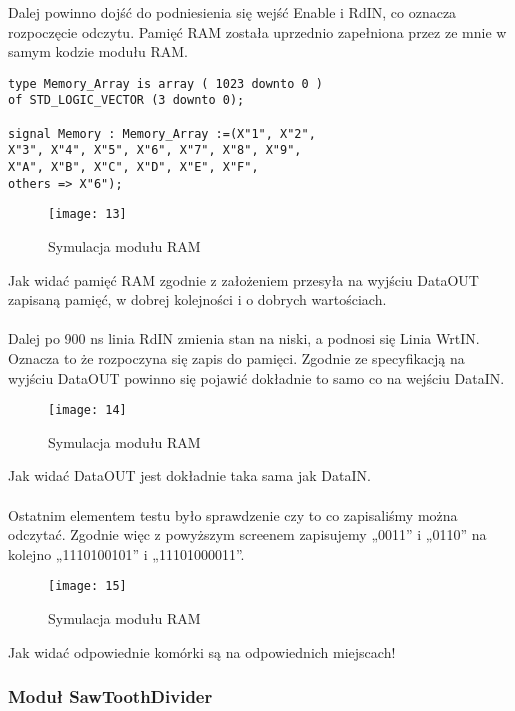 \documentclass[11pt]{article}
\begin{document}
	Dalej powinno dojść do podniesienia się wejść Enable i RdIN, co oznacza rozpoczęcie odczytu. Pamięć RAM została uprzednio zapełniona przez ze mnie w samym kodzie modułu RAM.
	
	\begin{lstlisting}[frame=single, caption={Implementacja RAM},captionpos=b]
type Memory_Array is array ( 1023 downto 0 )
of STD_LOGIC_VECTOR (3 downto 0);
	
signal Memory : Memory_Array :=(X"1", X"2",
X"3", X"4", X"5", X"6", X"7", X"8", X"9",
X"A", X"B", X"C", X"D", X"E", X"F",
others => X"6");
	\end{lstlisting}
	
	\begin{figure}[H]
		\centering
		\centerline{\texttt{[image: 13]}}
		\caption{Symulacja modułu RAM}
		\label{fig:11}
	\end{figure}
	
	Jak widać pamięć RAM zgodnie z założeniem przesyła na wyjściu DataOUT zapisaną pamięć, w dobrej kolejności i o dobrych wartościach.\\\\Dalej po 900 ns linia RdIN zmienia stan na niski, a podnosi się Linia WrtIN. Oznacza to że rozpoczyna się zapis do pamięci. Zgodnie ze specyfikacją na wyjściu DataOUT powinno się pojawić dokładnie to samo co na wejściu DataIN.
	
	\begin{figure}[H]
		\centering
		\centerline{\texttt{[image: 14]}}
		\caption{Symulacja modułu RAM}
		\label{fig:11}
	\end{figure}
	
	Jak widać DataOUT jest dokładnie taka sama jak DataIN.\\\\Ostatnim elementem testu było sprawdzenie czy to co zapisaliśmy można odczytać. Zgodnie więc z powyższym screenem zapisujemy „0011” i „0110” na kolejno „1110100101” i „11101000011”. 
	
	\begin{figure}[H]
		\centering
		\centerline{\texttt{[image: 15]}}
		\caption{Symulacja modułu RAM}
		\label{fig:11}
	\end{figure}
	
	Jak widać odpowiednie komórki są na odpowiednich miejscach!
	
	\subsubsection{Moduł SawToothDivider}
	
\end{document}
########################################
The response must match the listing exactly, except that pictures are removed.

Result for this task
 \documentclass[11pt]{article}
\begin{document}
	Dalej powinno dojść do podniesienia się wejść Enable i RdIN, co oznacza rozpoczęcie odczytu. Pamięć RAM została uprzednio zapełniona przez ze mnie w samym kodzie modułu RAM.
	
	\begin{lstlisting}[frame=single, caption={Implementacja RAM},captionpos=b]
type Memory_Array is array ( 1023 downto 0 )
of STD_LOGIC_VECTOR (3 downto 0);
	
signal Memory : Memory_Array :=(X"1", X"2",
X"3", X"4", X"5", X"6", X"7", X"8", X"9",
X"A", X"B", X"C", X"D", X"E", X"F",
others => X"6");
	\end{lstlisting}
	
	\begin{figure}[H]
		\centering
		\centerline{\texttt{[image: 13]}}
		\caption{Symulacja modułu RAM}
		\label{fig:11}
	\end{figure}
	
	Jak widać pamięć RAM zgodnie z założeniem przesyła na wyjściu DataOUT zapisaną pamięć, w dobrej kolejności i o dobrych wartościach.\\\\Dalej po 900 ns linia RdIN zmienia stan na niski, a podnosi się Linia WrtIN. Oznacza to że rozpoczyna się zapis do pamięci. Zgodnie ze specyfikacją na wyjściu DataOUT powinno się pojawić dokładnie to samo co na wejściu DataIN.
	
	\begin{figure}[H]
		\centering
		\centerline{\texttt{[image: 14]}}
		\caption{Symulacja modułu RAM}
		\label{fig:11}
	\end{figure}
	
	Jak widać DataOUT jest dokładnie taka sama jak DataIN.\\\\Ostatnim elementem testu było sprawdzenie czy to co zapisaliśmy można odczytać. Zgodnie więc z powyższym screenem zapisujemy „0011” i „0110” na kolejno „1110100101” i „11101000011”. 
	
	\begin{figure}[H]
		\centering
		\centerline{\texttt{[image: 15]}}
		\caption{Symulacja modułu RAM}
		\label{fig:11}
	\end{figure}
	
	Jak widać odpowiednie komórki są na odpowiednich miejscach!
	
	\subsubsection{Moduł SawToothDivider}
	
\end{document}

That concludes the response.